(Beginning of MATERIAL FOR THIS EXERCISE)

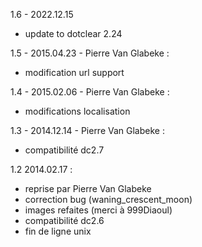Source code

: 1.6 - 2022.12.15
- update to dotclear 2.24

1.5 - 2015.04.23 - Pierre Van Glabeke :
- modification url support

1.4 - 2015.02.06 - Pierre Van Glabeke :
- modifications localisation

1.3 - 2014.12.14 - Pierre Van Glabeke :
- compatibilité dc2.7

1.2 2014.02.17 :
- reprise par Pierre Van Glabeke
- correction bug (waning_crescent_moon)
- images refaites (merci à 999Diaoul)
- compatibilité dc2.6
- fin de ligne unix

(End of MATERIAL FOR THIS EXERCISE)

WHAT YOU NEED TO DO:
Your output should be an exact transcription of the line that holds "1.3 - 2014.12.14" and each line after it through the end of the listing above.

ANSWER BOX:
1.3 - 2014.12.14 - Pierre Van Glabeke :
- compatibilité dc2.7

1.2 2014.02.17 :
- reprise par Pierre Van Glabeke
- correction bug (waning_crescent_moon)
- images refaites (merci à 999Diaoul)
- compatibilité dc2.6
- fin de ligne unix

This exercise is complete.